<<<<

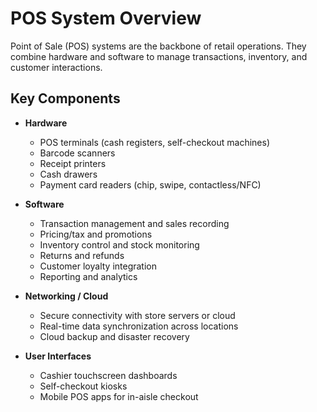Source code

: # POS System Overview

Point of Sale (POS) systems are the backbone of retail operations. They combine hardware and software to manage transactions, inventory, and customer interactions.

## Key Components

- **Hardware**
  - POS terminals (cash registers, self-checkout machines)
  - Barcode scanners
  - Receipt printers
  - Cash drawers
  - Payment card readers (chip, swipe, contactless/NFC)

- **Software**
  - Transaction management and sales recording
  - Pricing/tax and promotions
  - Inventory control and stock monitoring
  - Returns and refunds
  - Customer loyalty integration
  - Reporting and analytics

- **Networking / Cloud**
  - Secure connectivity with store servers or cloud
  - Real-time data synchronization across locations
  - Cloud backup and disaster recovery

- **User Interfaces**
  - Cashier touchscreen dashboards
  - Self-checkout kiosks
  - Mobile POS apps for in-aisle checkout
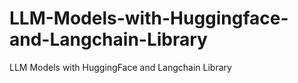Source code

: # LLM-Models-with-Huggingface-and-Langchain-Library
LLM Models with HuggingFace and Langchain Library
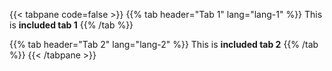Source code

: {{< tabpane code=false >}}
  {{% tab header="Tab 1" lang="lang-1" %}}
  This is **included tab 1**
  {{% /tab %}}

  {{% tab header="Tab 2" lang="lang-2" %}}
  This is **included tab 2**
  {{% /tab %}}
{{< /tabpane >}}
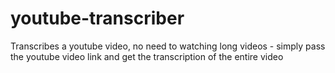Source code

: # youtube-transcriber
Transcribes a youtube video, no need to watching long videos - simply pass the youtube video link and get the transcription of the entire video
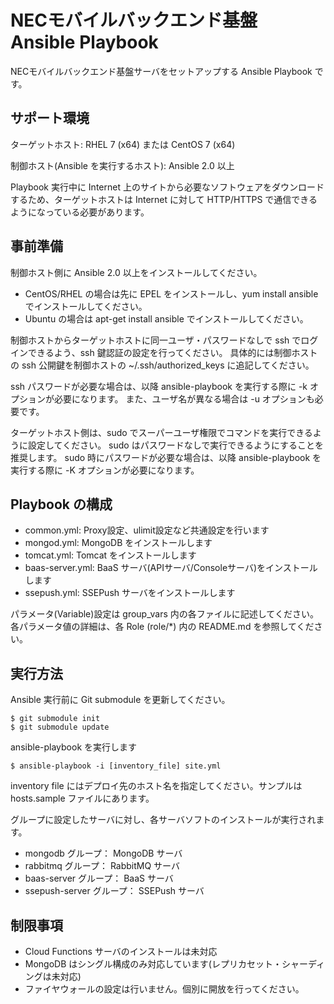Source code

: NECモバイルバックエンド基盤 Ansible Playbook
============================================

NECモバイルバックエンド基盤サーバをセットアップする Ansible Playbook です。

サポート環境
------------

ターゲットホスト: RHEL 7 (x64) または CentOS 7 (x64)

制御ホスト(Ansible を実行するホスト): Ansible 2.0 以上

Playbook 実行中に Internet 上のサイトから必要なソフトウェアをダウンロードするため、ターゲットホストは Internet に対して HTTP/HTTPS で通信できるようになっている必要があります。

事前準備
--------

制御ホスト側に Ansible 2.0 以上をインストールしてください。

- CentOS/RHEL の場合は先に EPEL をインストールし、yum install ansible でインストールしてください。
- Ubuntu の場合は apt-get install ansible でインストールしてください。

制御ホストからターゲットホストに同一ユーザ・パスワードなしで ssh でログインできるよう、ssh 鍵認証の設定を行ってください。
具体的には制御ホストの ssh 公開鍵を制御ホストの ~/.ssh/authorized_keys に追記してください。

ssh パスワードが必要な場合は、以降 ansible-playbook を実行する際に -k オプションが必要になります。
また、ユーザ名が異なる場合は -u オプションも必要です。

ターゲットホスト側は、sudo でスーパーユーザ権限でコマンドを実行できるように設定してください。
sudo はパスワードなしで実行できるようにすることを推奨します。
sudo 時にパスワードが必要な場合は、以降 ansible-playbook を実行する際に -K オプションが必要になります。

Playbook の構成
---------------

* common.yml: Proxy設定、ulimit設定など共通設定を行います
* mongod.yml: MongoDB をインストールします
* tomcat.yml: Tomcat をインストールします
* baas-server.yml: BaaS サーバ(APIサーバ/Consoleサーバ)をインストールします
* ssepush.yml: SSEPush サーバをインストールします

パラメータ(Variable)設定は group_vars 内の各ファイルに記述してください。
各パラメータ値の詳細は、各 Role (role/*) 内の README.md を参照してください。

実行方法
--------

Ansible 実行前に Git submodule を更新してください。

    $ git submodule init
    $ git submodule update

ansible-playbook を実行します

    $ ansible-playbook -i [inventory_file] site.yml

inventory file にはデプロイ先のホスト名を指定してください。サンプルは hosts.sample ファイルにあります。

グループに設定したサーバに対し、各サーバソフトのインストールが実行されます。 
* mongodb グループ： MongoDB サーバ
* rabbitmq グループ： RabbitMQ サーバ
* baas-server グループ： BaaS サーバ
* ssepush-server グループ： SSEPush サーバ

制限事項
--------

* Cloud Functions サーバのインストールは未対応
* MongoDB はシングル構成のみ対応しています(レプリカセット・シャーディングは未対応)
* ファイヤウォールの設定は行いません。個別に開放を行ってください。
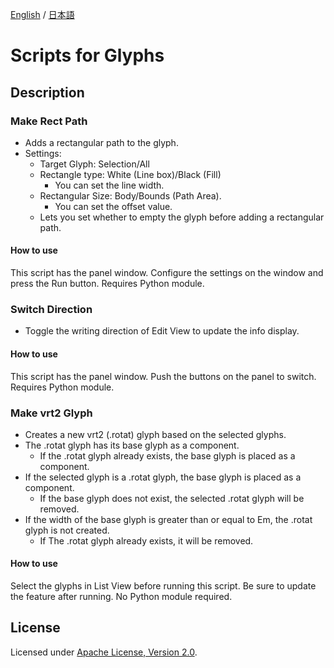 [English](https://github.com/monokano/Glyphs-Scripts) / [日本語](README-JP.md)

# Scripts for Glyphs

## Description

### Make Rect Path
  * Adds a rectangular path to the glyph.
  * Settings:
      * Target Glyph: Selection/All
      * Rectangle type: White (Line box)/Black (Fill)
         * You can set the line width.
      * Rectangular Size: Body/Bounds (Path Area).
         * You can set the offset value.
      * Lets you set whether to empty the glyph before adding a rectangular path.

#### How to use
This script has the panel window. Configure the settings on the window and press the Run button. Requires Python module.


### Switch Direction
  * Toggle the writing direction of Edit View to update the info display.

#### How to use
This script has the panel window. Push the buttons on the panel to switch. Requires Python module.

### Make vrt2 Glyph
  * Creates a new vrt2 (.rotat) glyph based on the selected glyphs.
  * The .rotat glyph has its base glyph as a component.
    * If the .rotat glyph already exists, the base glyph is placed as a component.
  * If the selected glyph is a .rotat glyph, the base glyph is placed as a component.
    * If the base glyph does not exist, the selected .rotat glyph will be removed.
  * If the width of the base glyph is greater than or equal to Em, the .rotat glyph is not created. 
    * If The .rotat glyph already exists, it will be removed.
#### How to use
Select the glyphs in List View before running this script. Be sure to update the feature after running. No Python module required.

## License

Licensed under [Apache License, Version 2.0](http://www.apache.org/licenses/LICENSE-2.0).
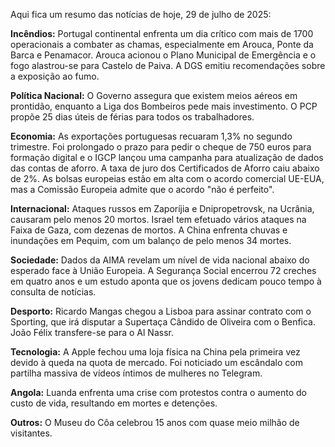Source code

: Aqui fica um resumo das notícias de hoje, 29 de julho de 2025:

**Incêndios:** Portugal continental enfrenta um dia crítico com mais de 1700 operacionais a combater as chamas, especialmente em Arouca, Ponte da Barca e Penamacor. Arouca acionou o Plano Municipal de Emergência e o fogo alastrou-se para Castelo de Paiva. A DGS emitiu recomendações sobre a exposição ao fumo.

**Política Nacional:** O Governo assegura que existem meios aéreos em prontidão, enquanto a Liga dos Bombeiros pede mais investimento. O PCP propõe 25 dias úteis de férias para todos os trabalhadores.

**Economia:** As exportações portuguesas recuaram 1,3% no segundo trimestre. Foi prolongado o prazo para pedir o cheque de 750 euros para formação digital e o IGCP lançou uma campanha para atualização de dados das contas de aforro. A taxa de juro dos Certificados de Aforro caiu abaixo de 2%. As bolsas europeias estão em alta com o acordo comercial UE-EUA, mas a Comissão Europeia admite que o acordo "não é perfeito".

**Internacional:** Ataques russos em Zaporíjia e Dnipropetrovsk, na Ucrânia, causaram pelo menos 20 mortos. Israel tem efetuado vários ataques na Faixa de Gaza, com dezenas de mortos. A China enfrenta chuvas e inundações em Pequim, com um balanço de pelo menos 34 mortes.

**Sociedade:** Dados da AIMA revelam um nível de vida nacional abaixo do esperado face à União Europeia. A Segurança Social encerrou 72 creches em quatro anos e um estudo aponta que os jovens dedicam pouco tempo à consulta de notícias.

**Desporto:** Ricardo Mangas chegou a Lisboa para assinar contrato com o Sporting, que irá disputar a Supertaça Cândido de Oliveira com o Benfica. João Félix transfere-se para o Al Nassr.

**Tecnologia:** A Apple fechou uma loja física na China pela primeira vez devido à queda na quota de mercado. Foi noticiado um escândalo com partilha massiva de vídeos íntimos de mulheres no Telegram.

**Angola:** Luanda enfrenta uma crise com protestos contra o aumento do custo de vida, resultando em mortes e detenções.

**Outros:** O Museu do Côa celebrou 15 anos com quase meio milhão de visitantes.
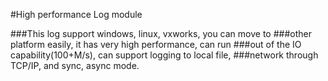 #High performance Log module

###This log support windows, linux, vxworks, you can move to 
###other platform easily, it has very high performance, can run
###out of the IO capability(100+M/s), can support logging to local file,
###network through TCP/IP, and sync, async mode.
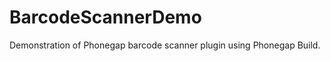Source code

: BarcodeScannerDemo
==================

Demonstration of Phonegap barcode scanner plugin using Phonegap Build.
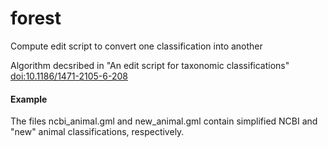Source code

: forest
======

Compute edit script to convert one classification into another

Algorithm decsribed in "An edit script for taxonomic classifications" [doi:10.1186/1471-2105-6-208](http://dx.doi.org/10.1186/1471-2105-6-208)

#### Example

The files ncbi_animal.gml and new_animal.gml contain simplified NCBI and "new" animal classifications, respectively.


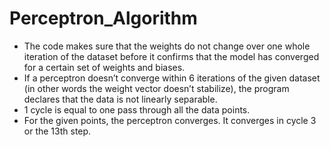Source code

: # Perceptron_Algorithm
- The code makes sure that the weights do not change over one whole
iteration of the dataset before it confirms that the model has converged
for a certain set of weights and biases.
- If a perceptron doesn’t converge within 6 iterations of the given dataset
(in other words the weight vector doesn’t stabilize), the program declares
that the data is not linearly separable.
- 1 cycle is equal to one pass through all the data points.
- For the given points, the perceptron converges. It converges in cycle 3
or the 13th step.
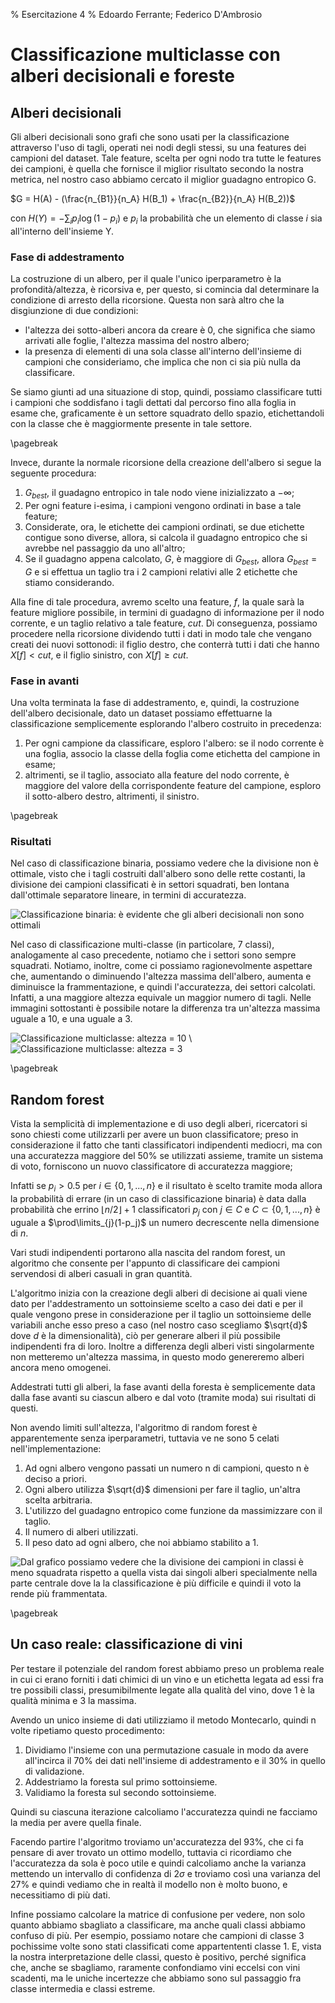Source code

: ﻿% Esercitazione 4
% Edoardo Ferrante; Federico D'Ambrosio

# Classificazione multiclasse con alberi decisionali e foreste

## Alberi decisionali

Gli alberi decisionali sono grafi che sono usati per la classificazione attraverso l'uso di tagli, operati nei nodi degli stessi, su una features dei campioni del dataset.
Tale feature, scelta per ogni nodo tra tutte le features dei campioni, è quella che fornisce il miglior risultato secondo la nostra metrica, nel nostro caso abbiamo cercato il miglior guadagno entropico G.

$G = H(A) - (\frac{n_{B1}}{n_A} H(B_1) + \frac{n_{B2}}{n_A} H(B_2))$ 

con $H(Y) = - \sum_{i} p_i \log(1-p_i)$ e $p_i$ la probabilità che un elemento di classe $i$ sia all'interno dell'insieme Y.  

### Fase di addestramento

La costruzione di un albero, per il quale l'unico iperparametro è la profondità/altezza, è ricorsiva e, per questo, si comincia dal determinare la condizione di arresto della ricorsione.
Questa non sarà altro che la disgiunzione di due condizioni: 

  - l'altezza dei sotto-alberi ancora da creare è $0$, che significa che siamo arrivati alle foglie, l'altezza massima del nostro albero; 
  - la presenza di elementi di una sola classe all'interno dell'insieme di campioni che consideriamo, che implica che non ci sia più nulla da classificare.

Se siamo giunti ad una situazione di stop, quindi, possiamo classificare tutti i campioni che soddisfano i tagli dettati dal percorso fino alla foglia in esame che, graficamente è un settore squadrato dello spazio, etichettandoli con la classe che è maggiormente presente in tale settore.

\pagebreak

Invece, durante la normale ricorsione della creazione dell'albero si segue la seguente procedura:

  1. $G_{best}$, il guadagno entropico in tale nodo viene inizializzato a $-\infty$;
  2. Per ogni feature i-esima, i campioni vengono ordinati in base a tale feature;
  3. Considerate, ora, le etichette dei campioni ordinati, se due etichette contigue sono diverse, allora, si calcola il guadagno entropico che si avrebbe nel passaggio da uno all'altro;
  4. Se il guadagno appena calcolato, $G$, è maggiore di $G_{best}$, allora $G_{best} = G$ e si effettua un taglio tra i 2 campioni relativi alle 2 etichette che stiamo considerando.

Alla fine di tale procedura, avremo scelto una feature, $f$, la quale sarà la feature migliore possibile, in termini di guadagno di informazione per il nodo corrente, e un taglio relativo a tale feature, $cut$. 
Di conseguenza, possiamo procedere nella ricorsione dividendo tutti i dati in modo tale che vengano creati dei nuovi sottonodi: il figlio destro, che conterrà tutti i dati che hanno $X[f] < cut$, e il figlio sinistro, con $X[f] \ge cut$.
  
### Fase in avanti

Una volta terminata la fase di addestramento, e, quindi, la costruzione dell'albero decisionale, dato un dataset possiamo effettuarne la classificazione semplicemente esplorando l'albero costruito in precedenza:
 
  1. Per ogni campione da classificare, esploro l'albero: se il nodo corrente è una foglia, associo la classe della foglia come etichetta del campione in esame;
  2. altrimenti, se il taglio, associato alla feature del nodo corrente, è maggiore del valore della corrispondente feature del campione, esploro il sotto-albero destro, altrimenti, il sinistro.

\pagebreak
  
### Risultati

Nel caso di classificazione binaria, possiamo vedere che la divisione non è ottimale, visto che i tagli costruiti dall'albero sono delle rette costanti, la divisione dei campioni classificati è in settori squadrati, 
ben lontana dall'ottimale separatore lineare, in termini di accuratezza.

![Classificazione binaria: è evidente che gli alberi decisionali non sono ottimali](graph1.png)

Nel caso di classificazione multi-classe (in particolare, 7 classi), analogamente al caso precedente, notiamo che i settori sono sempre squadrati. Notiamo, inoltre, come ci possiamo ragionevolmente aspettare che, aumentando
o diminuendo l'altezza massima dell'albero, aumenta e diminuisce la frammentazione, e quindi l'accuratezza, dei settori calcolati. Infatti, a una maggiore altezza equivale un maggior numero di tagli.
Nelle immagini sottostanti è possibile notare la differenza tra un'altezza massima uguale a 10, e una uguale a 3.

![Classificazione multiclasse: altezza = 10](graph2.png) \ ![Classificazione multiclasse: altezza = 3](graph3.png)


\pagebreak

## Random forest
Vista la semplicità di implementazione e di uso degli alberi, ricercatori si sono chiesti come utilizzarli per avere un buon classificatore; preso in considerazione il fatto che tanti classificatori indipendenti mediocri, ma con una accuratezza maggiore del $50 \%$ se utilizzati assieme, tramite un sistema di voto, forniscono un nuovo classificatore di accuratezza maggiore;

Infatti se $p_i > 0.5$ per $i \in \{0,1,...,n\}$ e il risultato è scelto tramite moda allora la probabilità di errare (in un caso di classificazione binaria) è data dalla probabilità che errino $\lfloor{n/2}\rfloor+1$ classificatori $p_j$ con $j\in C$ e $C \subset{\{0,1,...,n\}}$ è uguale a $\prod\limits_{j}(1-p_j)$ un numero decrescente nella dimensione di $n$.

Vari studi indipendenti portarono alla nascita del random forest, un algoritmo che consente per l'appunto di classificare dei campioni servendosi di alberi casuali in gran quantità.

L'algoritmo inizia con la creazione degli alberi di decisione ai quali viene dato per l'addestramento un sottoinsieme scelto a caso dei dati e per il quale vengono prese in considerazione per il taglio un sottoinsieme delle variabili anche esso preso a caso (nel nostro caso scegliamo $\sqrt{d}$ dove $d$ è la dimensionalità), ciò per generare alberi il più possibile indipendenti fra di loro.
Inoltre a differenza degli alberi visti singolarmente non metteremo un'altezza massima, in questo modo genereremo alberi ancora meno omogenei.

Addestrati tutti gli alberi, la fase avanti della foresta è semplicemente data dalla fase avanti su ciascun albero e dal voto (tramite moda) sui risultati di questi.

Non avendo limiti sull'altezza, l'algoritmo di random forest è apparentemente senza iperparametri, tuttavia ve ne sono 5 celati nell'implementazione:

1. Ad ogni albero vengono passati un numero n di campioni, questo n è deciso a priori.
  2. Ogni albero utilizza $\sqrt{d}$ dimensioni per fare il taglio, un'altra scelta arbitraria.
  3. L'utilizzo del guadagno entropico come funzione da massimizzare con il taglio.
  4. Il numero di alberi utilizzati.
  5. Il peso dato ad ogni albero, che noi abbiamo stabilito a 1.

![Dal grafico possiamo vedere che la divisione dei campioni in classi è meno squadrata rispetto a quella vista dai singoli alberi specialmente nella parte centrale dove la la classificazione è più difficile e quindi il voto la rende più frammentata.
](graph4.png)



\pagebreak



## Un caso reale: classificazione di vini

Per testare il potenziale del random forest abbiamo preso un problema reale in cui ci erano forniti i dati chimici di un vino e un etichetta legata ad essi fra tre possibili classi, presumibilmente legate alla qualità del vino, dove $1$ è la qualità minima e $3$ la massima.

Avendo un unico insieme di dati utilizziamo il metodo Montecarlo, quindi n volte ripetiamo questo procedimento: 

1. Dividiamo l'insieme con una permutazione casuale in modo da avere all'incirca il $70\%$ dei dati nell'insieme di addestramento e il $30\%$ in quello di validazione.
2. Addestriamo la foresta sul primo sottoinsieme.
3. Validiamo la foresta sul secondo sottoinsieme.

Quindi su ciascuna iterazione calcoliamo l'accuratezza quindi ne facciamo la media per avere quella finale.

Facendo partire l'algoritmo troviamo un'accuratezza del $93\%$, che ci fa pensare di aver trovato un ottimo modello, tuttavia ci ricordiamo che l'accuratezza da sola è poco utile e quindi calcoliamo anche la varianza mettendo un intervallo di confidenza di $2\sigma$ e troviamo così una varianza del $27\%$ e quindi vediamo che in realtà il modello non è molto buono, e necessitiamo di più dati.

Infine possiamo calcolare la matrice di confusione per vedere, non solo quanto abbiamo sbagliato a classificare, ma anche quali classi abbiamo confuso di più. Per esempio, possiamo notare che campioni di classe $3$ pochissime volte sono stati classificati come appartententi classe $1$.
E, vista la nostra interpretazione delle classi, questo è positivo, perché significa che, anche se sbagliamo, raramente confondiamo vini eccelsi con vini scadenti, ma le uniche incertezze che abbiamo sono sul passaggio fra classe intermedia e classi estreme.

>>>>

Exercise prompt:
Taking the line with "non sono ottimali](graph1.png)" as the first and the line with "Vista la semplicità" as the last, retype that stretch of the data above exactly, with no other lines.

Output of the task:
![Classificazione binaria: è evidente che gli alberi decisionali non sono ottimali](graph1.png)

Nel caso di classificazione multi-classe (in particolare, 7 classi), analogamente al caso precedente, notiamo che i settori sono sempre squadrati. Notiamo, inoltre, come ci possiamo ragionevolmente aspettare che, aumentando
o diminuendo l'altezza massima dell'albero, aumenta e diminuisce la frammentazione, e quindi l'accuratezza, dei settori calcolati. Infatti, a una maggiore altezza equivale un maggior numero di tagli.
Nelle immagini sottostanti è possibile notare la differenza tra un'altezza massima uguale a 10, e una uguale a 3.

![Classificazione multiclasse: altezza = 10](graph2.png) \ ![Classificazione multiclasse: altezza = 3](graph3.png)


\pagebreak

## Random forest
Vista la semplicità di implementazione e di uso degli alberi, ricercatori si sono chiesti come utilizzarli per avere un buon classificatore; preso in considerazione il fatto che tanti classificatori indipendenti mediocri, ma con una accuratezza maggiore del $50 \%$ se utilizzati assieme, tramite un sistema di voto, forniscono un nuovo classificatore di accuratezza maggiore;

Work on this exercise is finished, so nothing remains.